The perception of outlet can be seen as « cheap », «unorganized clothing racks », or lack of assistance from the staff, but not at Value Retail group’s luxury outlets which as mentioned in a previous article about La Roca Village owns a collection of nine luxury outlets. Indeed, the group has villages all over Europe such as the well-known La Vallée Village in Paris, Bicester Village in London or Fizenza Village in Milan and Bologna.
Everything is set to provide a luxury experience and to make the client feel privileged with premium services (valet, chauffeur, lounge, buses) and various points of restoration.
Gucci, Prada, Zegna, Hugo Boss you name it! They are all accessible there, and even with the feminization of luxury, both genders are served.
The typical customers are tourists from Europe, but mainly from the Middle East, Russia and of course China.
All these emerging countries have in common their high spending power, they usually nourish the “logo cult” and an ostentatious spending behaviour, they often come to the Villages directly from the airport with special buses and that is why the Villages provide a service to keep their luggage while the guests go shopping.
With the democratization of luxury, individualism, and the rising demand of self-indulgence (generation « treat yourself »), luxury brands have started to create accessible products for the mass market such as premium products or perfume lines, but this is not enough, people want more, they want to be able to wear the clothes they see on the runway shows and on their favorite stars/influencers.
According to the philosopher Gilles Lipovetzky, hyper consumption leads to a permanent frustration, the more we buy the more we want to buy and so on.
This trend was booming in the 90s with the appearance of logos mostly seen in the hip pop culture and music industry, when rappers wanted to show off their success (gold chains, Adidas, Versace), fashion icons (McQueen, Alaïa) and even the concept of « top models / the new muses » used by notorious designers to promote their clothes (Naomi Campbell, Linda Evangelista or Claudia Schiffer).
If Michelle Obama or Kate Middleton wears a dress today, be sure that by tomorrow those dresses would be out of stock. This is how it works nowadays, we want what we see, we want it fast and we want to be entitled to luxury.
It is the Uberisation of our society, we make our bucket list from Instagram and Pinterest: “I want these shoes from Zanotti and that bag from Chanel”
Being labelled a narcissist or ego-centrist don’t have a pejorative connotation anymore, our social medias accounts are our personal brands. To exist in our modern society, it is almost a duty to be so, the one who doesn’t have a social media account is seen as weird and doesn’t count because he can’t follow up with the trends.
People usually spend or splurge their money in luxury goods in order to gain prestige and social recognition from their peers and where else other than social media to show it off?
Being present in the digital world even for the brands is a must because now we are hybrid consumers, we check online before going to the shops, vice versa or do both.
With hyper consumption comes « hyper waste ».
The solution is to give the stocks a second life in luxury outlets were everything is set to make them desirable and a little bit more affordable.
Fashion is a statement and we don’t wear clothes only to cover and protect our bodies anymore, we dress up to show our status.

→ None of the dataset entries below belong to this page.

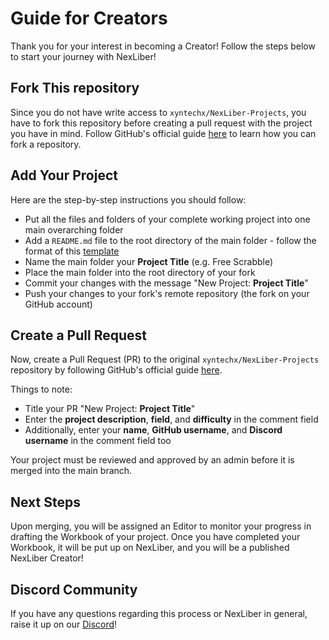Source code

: # Guide for Creators
Thank you for your interest in becoming a Creator! Follow the steps below to start your journey with NexLiber!

## Fork This repository
Since you do not have write access to `xyntechx/NexLiber-Projects`, you have to fork this repository before creating a pull request with the project you have in mind. Follow GitHub's official guide [here](https://docs.github.com/en/get-started/quickstart/fork-a-repo) to learn how you can fork a repository.

## Add Your Project
Here are the step-by-step instructions you should follow:
- Put all the files and folders of your complete working project into one main overarching folder
- Add a `README.md` file to the root directory of the main folder - follow the format of this [template](https://github.com/xyntechx/NexLiber-Projects/blob/main/TEMPLATE.md)
- Name the main folder your **Project Title** (e.g. Free Scrabble)
- Place the main folder into the root directory of your fork
- Commit your changes with the message "New Project: **Project Title**"
- Push your changes to your fork's remote repository (the fork on your GitHub account)

## Create a Pull Request
Now, create a Pull Request (PR) to the original `xyntechx/NexLiber-Projects` repository by following GitHub's official guide [here](https://docs.github.com/en/pull-requests/collaborating-with-pull-requests/proposing-changes-to-your-work-with-pull-requests/creating-a-pull-request-from-a-fork).

Things to note:
- Title your PR "New Project: **Project Title**"
- Enter the **project description**, **field**, and **difficulty** in the comment field
- Additionally, enter your **name**, **GitHub username**, and **Discord username** in the comment field too

Your project must be reviewed and approved by an admin before it is merged into the main branch.

## Next Steps
Upon merging, you will be assigned an Editor to monitor your progress in drafting the Workbook of your project. Once you have completed your Workbook, it will be put up on NexLiber, and you will be a published NexLiber Creator!

## Discord Community
If you have any questions regarding this process or NexLiber in general, raise it up on our [Discord](https://discord.gg/CvZGEjyzbR)!
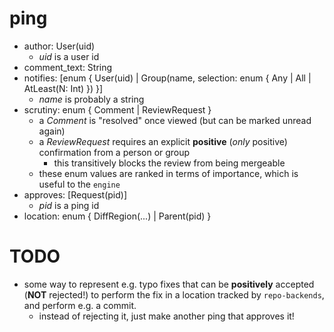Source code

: ping
====

- author: User(uid)
    - *uid* is a user id
- comment_text: String
- notifies: [enum { User(uid) | Group(name, selection: enum { Any | All | AtLeast(N: Int) }) }]
    - *name* is probably a string
- scrutiny: enum { Comment | ReviewRequest }
    - a *Comment* is "resolved" once viewed (but can be marked unread again)
    - a *ReviewRequest* requires an explicit **positive** (*only* positive) confirmation from a person or group
        - this transitively blocks the review from being mergeable
    - these enum values are ranked in terms of importance, which is useful to the `engine`
- approves: [Request(pid)]
    - *pid* is a ping id
- location: enum { DiffRegion(...) | Parent(pid) }

# TODO

- some way to represent e.g. typo fixes that can be **positively** accepted (**NOT** rejected!) to perform the fix in a location tracked by `repo-backends`, and perform e.g. a commit.
    - instead of rejecting it, just make another ping that approves it!
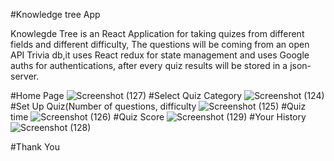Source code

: #Knowledge tree App

Knowlegde Tree is an React Application for taking quizes from different fields and different difficulty, The questions will be coming from an open API Trivia db,it uses React redux for state management and uses Google auths for authentications, after every quiz results will be stored in a json-server.


#Home Page
![Screenshot (127)](https://user-images.githubusercontent.com/71209569/185733212-f6af381b-16ec-4d9c-9ffd-4e81cec55cea.png)
#Select Quiz Category
![Screenshot (124)](https://user-images.githubusercontent.com/71209569/185733048-d1ba695e-80f9-402e-960e-14ad448b9132.png)
#Set Up Quiz(Number of questions, difficulty
![Screenshot (125)](https://user-images.githubusercontent.com/71209569/185733054-340441f4-5351-4dd2-ab58-19de3abea275.png)
#Quiz time
![Screenshot (126)](https://user-images.githubusercontent.com/71209569/185733059-cbb55eeb-c136-4cc0-aba9-58fbaa24e878.png)
#Quiz Score
![Screenshot (129)](https://user-images.githubusercontent.com/71209569/185733264-7e376c91-5823-4061-936f-d15384ecd76d.png)
#Your History
![Screenshot (128)](https://user-images.githubusercontent.com/71209569/185733284-e4449082-41ac-4a65-af86-e35b4101d8d8.png)


#Thank You
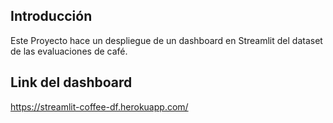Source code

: ## Introducción

Este Proyecto hace un despliegue de un dashboard en Streamlit del dataset de las evaluaciones de café.

## Link del dashboard
https://streamlit-coffee-df.herokuapp.com/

That is what the people going to a luxury outlet are seeking, it is an attempt to social elevation screaming « I am entitled to wear designer clothes » Plus, once they buy it, no one can guess if they got it from an outlet and I am not sure 100% of them would admit it.
In the Maslow’s pyramid of need it would be the level of self actualization and esteem. They want to access and be part of a world that maybe isn’t theirs, by the way they dress, the brands they possess, to taste a little bit of dream.
Everyone got their reasons to go there: from fashionistas on budget to tourists on a stopover, buying to seek social recognition, status and to show society that they are successful enough to own expensive brands and wear designer clothes, for gifts or just to indulge themselves and make them feel closer to the brand they covet the most at an affordable price.
It is clear that the development and prosperity of luxury outlets will sustain as esteem and prestige needs are human characteristics.